The film is almost relentlessly trivial, with writer-director Balabanov almost trying his best to avoid anything meaningful. Early in the film, Balabanov amuses himself by cutting suddenly from a quiet, often slow-paced scene to a graphic sex scene three times, intended to shock but instead feeling only embarrassingly juvenile. To keep things offbeat, the film is almost entirely scored with a folksy pop soundtrack, which make light of the frequent killings while the sober camerawork looks on with minimal participation. There are a lot of twists and turns, with unexpected killings and sudden blasts of violence but once one is accustomed to them they become fairly predictable and only succeed in distancing the audience further. Despite the use of hit men and violence, however, the film looks and feels like an art house film, moving slowly with an emphasis on dead time and steady, long takes.
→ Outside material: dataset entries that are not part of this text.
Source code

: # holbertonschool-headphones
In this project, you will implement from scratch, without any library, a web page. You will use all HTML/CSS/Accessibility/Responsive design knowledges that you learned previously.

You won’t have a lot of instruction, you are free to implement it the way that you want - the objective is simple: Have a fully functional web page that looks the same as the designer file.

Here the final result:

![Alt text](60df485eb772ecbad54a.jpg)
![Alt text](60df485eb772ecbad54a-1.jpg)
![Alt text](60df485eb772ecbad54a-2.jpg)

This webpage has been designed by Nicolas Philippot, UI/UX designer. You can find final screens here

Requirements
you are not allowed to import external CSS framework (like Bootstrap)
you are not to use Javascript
This stifles any potential comedy but also serves to highlight how silly the film is. The Stoker is then, as a result, a film that can neither be taken seriously nor as dopey, deranged fun. In this sense, it feels oddly unique but, equally, hopelessly derivative.
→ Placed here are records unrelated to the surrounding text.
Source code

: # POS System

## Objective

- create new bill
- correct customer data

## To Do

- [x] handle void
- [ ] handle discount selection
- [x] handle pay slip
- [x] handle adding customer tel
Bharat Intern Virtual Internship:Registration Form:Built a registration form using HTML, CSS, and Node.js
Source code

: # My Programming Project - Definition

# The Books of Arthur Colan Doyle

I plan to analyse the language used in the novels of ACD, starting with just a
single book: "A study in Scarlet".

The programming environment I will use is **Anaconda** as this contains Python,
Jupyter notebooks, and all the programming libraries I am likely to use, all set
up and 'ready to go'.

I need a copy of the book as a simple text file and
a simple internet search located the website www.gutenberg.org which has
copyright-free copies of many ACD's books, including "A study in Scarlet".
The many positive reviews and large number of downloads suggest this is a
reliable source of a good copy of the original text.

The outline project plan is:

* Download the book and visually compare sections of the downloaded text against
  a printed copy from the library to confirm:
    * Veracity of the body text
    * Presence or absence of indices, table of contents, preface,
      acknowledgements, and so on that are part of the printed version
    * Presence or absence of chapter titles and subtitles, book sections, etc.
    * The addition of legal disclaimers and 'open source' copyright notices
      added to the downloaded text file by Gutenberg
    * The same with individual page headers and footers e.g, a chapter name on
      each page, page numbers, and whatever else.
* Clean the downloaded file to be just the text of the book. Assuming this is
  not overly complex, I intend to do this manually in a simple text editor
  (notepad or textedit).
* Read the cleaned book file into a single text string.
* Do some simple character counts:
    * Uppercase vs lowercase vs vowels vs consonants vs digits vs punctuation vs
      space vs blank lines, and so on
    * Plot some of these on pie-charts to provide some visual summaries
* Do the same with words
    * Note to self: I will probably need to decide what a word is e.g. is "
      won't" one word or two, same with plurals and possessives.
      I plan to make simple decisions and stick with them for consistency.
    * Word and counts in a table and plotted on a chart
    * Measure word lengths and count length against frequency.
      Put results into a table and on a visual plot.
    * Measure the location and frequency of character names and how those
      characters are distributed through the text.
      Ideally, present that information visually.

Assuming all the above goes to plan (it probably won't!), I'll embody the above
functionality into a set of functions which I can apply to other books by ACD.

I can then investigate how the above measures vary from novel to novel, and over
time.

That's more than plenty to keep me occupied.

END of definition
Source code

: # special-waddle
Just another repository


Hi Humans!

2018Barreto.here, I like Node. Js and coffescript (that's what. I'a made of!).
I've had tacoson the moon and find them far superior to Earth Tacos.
The Coen brothers (who feel like an influence here) have made a few films that try their best not to be taken seriously. At worst, these films would be cold-hearted, unlikeable but also quite dull. In fact, their recent films, ignoring Burn After Reading, suggest that they have turned away from unrewarding idiosyncrasies such as The Hudsucker Proxy, Intolerable Cruelty, The Ladykillers and the Ethan Coen-scripted The Naked Man­The Big Lebowski and O Brother, Where Art Thou get away with it because they are funny. The Stoker, however, is proudly out-of-step and resolutely pointless.
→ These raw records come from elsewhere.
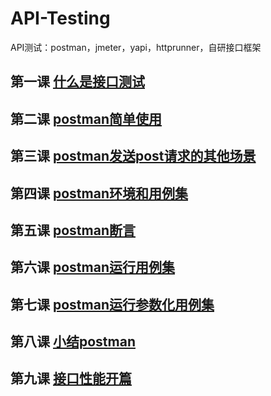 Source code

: # API-Testing
API测试：postman，jmeter，yapi，httprunner，自研接口框架
## 第一课 [什么是接口测试](basic/lesson1.md)
## 第二课 [postman简单使用](postman/lesson2)
## 第三课 [postman发送post请求的其他场景](postman/lesson3)
## 第四课 [postman环境和用例集](postman/lesson4)
## 第五课 [postman断言](postman/lesson5)
## 第六课 [postman运行用例集](postman/lesson6)
## 第七课 [postman运行参数化用例集](postman/lesson7)
## 第八课 [小结postman](postman/README.md)
## 第九课 [接口性能开篇](performance) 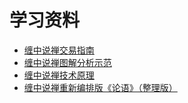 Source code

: # 学习资料

* [缠中说禅交易指南](./_static/缠中说禅交易指南.html)
* [缠中说禅图解分析示范](./_static/缠中说禅图解分析示范.html)
* [缠中说禅技术原理](./_static/缠中说禅技术原理.html)
* [缠中说禅重新编排版《论语》（整理版）](./_static/缠中说禅重新编排版《论语》（整理版）.html)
Or is it? There is a hint of a meaning in the subject of Ivan’s novel about a Russian exile, Kostya, who beats a Yakut man and then rapes his wife, both second-class citizens under Tsarist Russia. Ivan reads from his novel several times and the film ends with a short adaptation of this story, recalling oddly enough the prologue to A Serious Man, further suggesting its significance. Ivan clearly sees himself and his daughter is like the Yakut couple in the story, tolerated by the Russians until they cease being useful. There is then a parallel that can be drawn with the also frequently mentioned war in Afghanistan, which Ivan and Misha took part in, though in significantly different ways – Ivan in the thick of the action and Misha far away with a sniper rifle. The ease with which the former soldiers have turned into gangsters also seems telling, as if there is a suggestion that there is little difference between violence during wartime and criminal violence. However, as much meaning as there may or may not be in the film becomes rather irrelevant since everything else in the film is so adamantly disposable.

The Stoker was probably not worth reviewing since films that are not worth talking about are rarely worth writing about. It is a strange film that might reward a second viewing or might shed more light if one was more familiar with Yakut history or Balabanov’s other work, but as it stands on first impression, it is pretty vacuous and not worth wasting the time.